Do these Beatitudes describe any of us? Can anyone truly claim to have kept the Beatitudes? Mahatma Gandhi used the Beatitudes to call others hypocrites who claimed to be Christians but did not keep the letter of the Beatitudes. So we despair and cry “woe is me, God surely condemns me for not keeping the Beatitudes”, right?
Paul, in his letter to the Romans, chapter 7, states he knows what is right and what he should be doing to please God, but in verse 15 he says: “I do not understand my own actions. For I do not do what I want, but I do the very thing I hate.” And verse 18: “For I have the desire to do what is right, but not the ability to carry it out.”

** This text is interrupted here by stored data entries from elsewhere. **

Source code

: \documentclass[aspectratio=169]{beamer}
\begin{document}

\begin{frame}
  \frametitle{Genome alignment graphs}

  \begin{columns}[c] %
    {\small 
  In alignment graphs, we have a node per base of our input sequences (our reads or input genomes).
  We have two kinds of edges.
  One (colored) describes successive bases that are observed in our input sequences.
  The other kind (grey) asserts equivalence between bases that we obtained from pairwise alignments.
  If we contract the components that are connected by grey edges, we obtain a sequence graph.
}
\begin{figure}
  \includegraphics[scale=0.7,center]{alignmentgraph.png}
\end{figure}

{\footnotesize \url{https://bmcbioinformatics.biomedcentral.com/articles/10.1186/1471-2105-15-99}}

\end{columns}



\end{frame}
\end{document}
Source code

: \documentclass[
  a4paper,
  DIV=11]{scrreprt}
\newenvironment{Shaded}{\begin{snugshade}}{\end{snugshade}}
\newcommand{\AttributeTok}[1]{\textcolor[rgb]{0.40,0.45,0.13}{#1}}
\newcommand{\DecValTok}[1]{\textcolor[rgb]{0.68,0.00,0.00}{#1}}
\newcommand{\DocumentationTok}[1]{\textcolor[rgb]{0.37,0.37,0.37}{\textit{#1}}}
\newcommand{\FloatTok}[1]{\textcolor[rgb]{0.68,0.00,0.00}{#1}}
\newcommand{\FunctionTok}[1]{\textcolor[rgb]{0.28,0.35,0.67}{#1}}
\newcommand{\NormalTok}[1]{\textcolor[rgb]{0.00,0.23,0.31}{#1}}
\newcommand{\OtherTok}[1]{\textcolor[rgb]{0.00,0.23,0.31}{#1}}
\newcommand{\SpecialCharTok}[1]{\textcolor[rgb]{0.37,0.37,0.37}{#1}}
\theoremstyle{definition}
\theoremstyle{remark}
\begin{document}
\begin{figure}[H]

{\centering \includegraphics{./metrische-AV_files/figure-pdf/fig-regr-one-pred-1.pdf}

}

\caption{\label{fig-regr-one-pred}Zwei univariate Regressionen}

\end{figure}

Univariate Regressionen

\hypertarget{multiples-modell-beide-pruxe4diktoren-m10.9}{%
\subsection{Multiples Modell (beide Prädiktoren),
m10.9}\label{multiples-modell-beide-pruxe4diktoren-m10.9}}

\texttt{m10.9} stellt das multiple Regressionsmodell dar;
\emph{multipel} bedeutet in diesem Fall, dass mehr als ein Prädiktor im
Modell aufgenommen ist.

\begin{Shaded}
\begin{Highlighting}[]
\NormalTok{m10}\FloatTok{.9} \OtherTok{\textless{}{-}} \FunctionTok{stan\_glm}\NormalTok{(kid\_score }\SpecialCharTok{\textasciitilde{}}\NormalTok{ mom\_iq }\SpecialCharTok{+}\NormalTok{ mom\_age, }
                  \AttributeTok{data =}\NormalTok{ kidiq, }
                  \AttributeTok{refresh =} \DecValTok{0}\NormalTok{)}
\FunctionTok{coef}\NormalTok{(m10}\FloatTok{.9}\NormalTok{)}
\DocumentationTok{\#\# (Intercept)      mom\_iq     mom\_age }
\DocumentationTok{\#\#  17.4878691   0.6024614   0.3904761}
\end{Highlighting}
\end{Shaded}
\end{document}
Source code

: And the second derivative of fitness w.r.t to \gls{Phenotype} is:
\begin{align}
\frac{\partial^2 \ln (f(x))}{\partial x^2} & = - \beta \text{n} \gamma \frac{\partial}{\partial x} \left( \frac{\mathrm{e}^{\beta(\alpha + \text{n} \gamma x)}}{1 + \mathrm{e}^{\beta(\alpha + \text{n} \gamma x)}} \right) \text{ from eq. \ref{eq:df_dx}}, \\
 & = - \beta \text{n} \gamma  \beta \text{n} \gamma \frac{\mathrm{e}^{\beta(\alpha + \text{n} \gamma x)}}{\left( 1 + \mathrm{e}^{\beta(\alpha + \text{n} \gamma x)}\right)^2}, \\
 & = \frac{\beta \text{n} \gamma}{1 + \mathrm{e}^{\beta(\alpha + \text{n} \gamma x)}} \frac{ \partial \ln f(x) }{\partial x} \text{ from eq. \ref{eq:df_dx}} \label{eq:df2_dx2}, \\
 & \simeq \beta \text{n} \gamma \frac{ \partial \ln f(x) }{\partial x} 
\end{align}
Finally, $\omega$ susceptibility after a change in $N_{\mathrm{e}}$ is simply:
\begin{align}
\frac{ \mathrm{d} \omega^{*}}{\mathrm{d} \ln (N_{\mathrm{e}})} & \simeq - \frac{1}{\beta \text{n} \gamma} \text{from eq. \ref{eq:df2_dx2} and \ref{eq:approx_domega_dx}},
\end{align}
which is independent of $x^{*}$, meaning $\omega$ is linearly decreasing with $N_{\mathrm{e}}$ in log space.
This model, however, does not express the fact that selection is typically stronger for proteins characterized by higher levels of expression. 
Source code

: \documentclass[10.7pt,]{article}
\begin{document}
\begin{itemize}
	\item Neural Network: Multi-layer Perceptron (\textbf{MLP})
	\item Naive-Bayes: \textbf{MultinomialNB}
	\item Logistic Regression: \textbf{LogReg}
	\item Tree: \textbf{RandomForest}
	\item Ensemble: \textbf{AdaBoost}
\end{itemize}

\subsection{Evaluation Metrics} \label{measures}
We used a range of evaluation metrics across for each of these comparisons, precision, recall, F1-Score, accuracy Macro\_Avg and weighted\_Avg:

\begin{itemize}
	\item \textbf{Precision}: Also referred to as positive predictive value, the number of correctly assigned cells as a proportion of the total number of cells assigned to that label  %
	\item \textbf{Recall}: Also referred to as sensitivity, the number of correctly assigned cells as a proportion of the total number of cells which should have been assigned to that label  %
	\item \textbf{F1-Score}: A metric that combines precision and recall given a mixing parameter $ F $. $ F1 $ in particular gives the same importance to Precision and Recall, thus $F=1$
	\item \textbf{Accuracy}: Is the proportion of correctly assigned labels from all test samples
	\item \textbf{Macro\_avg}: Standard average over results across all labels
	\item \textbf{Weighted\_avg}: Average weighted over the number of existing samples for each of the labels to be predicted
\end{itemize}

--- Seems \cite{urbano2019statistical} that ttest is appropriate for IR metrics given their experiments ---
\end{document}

Does this sound a little like us today?
We may want to please God, to do what we know he wants us to do, but so often we do just the opposite. We say things we later wish we could take back; we treat someone in a way that leaves us feeling terrible. And then our conscience assails us: how can God ever love a person like me?
Paul continues, verse 22: “For I delight in the law of God, in my inner being, but I see in my members another law waging war against the law of my mind and making me captive to the law of sin that dwells in my members. Wretched man that I am! Who will deliver me from this body of death? Thanks be to God through Jesus Christ our Lord!”
And when we are feeling wretched, that we did some stupid thing that hurt someone else, that we spoke words that should never have been uttered, we are told to turn our attention to Jesus Christ. Jesus Christ was perfect.
He never did or said any of those things that condemn our spirit. Yet this perfect God/Man went to the cross and died to pay the penalty for sin. He did not die for his own sin, because he had none to die for, but he died for my sins, he died for your sins, he paid the penalty we each of us deserve. For his sake God the Father has erased all our sins, he now declares each of us perfect, as if we never sinned, just as if we have kept the Beatitudes perfectly.
This knowledge of our being reconciled with God and all our sins being forgiven does not now mean we no longer have to worry about the Beatitudes, that we now can just go and do whatever we please, whether or not someone else is hurt in the process.
God does love us and has forgiven our sins, but he still calls us to be peacemakers, to love our enemies, to forgive, not to gossip or judge others. And knowing God does love us we will want to do those things that please him.
But I’m still not a perfect man, and I will fail at times. But when this happens I have God’s promise that trusting in Jesus Christ as my Lord and my Savior I know he has forgiven me and has accepted me as his beloved child. Knowing this we can then go forward resolving not to repeat again those sinful things we have done, yet knowing that sin lies at our doorstep and we will continue to sin until the day we are called from this world.
But through all this we hear God calling us to be of good cheer: through faith in Jesus Christ he has forgiven our sins and has promised us joy and happiness when we depart this sinful world and enter into his eternal rest in his heavenly kingdom.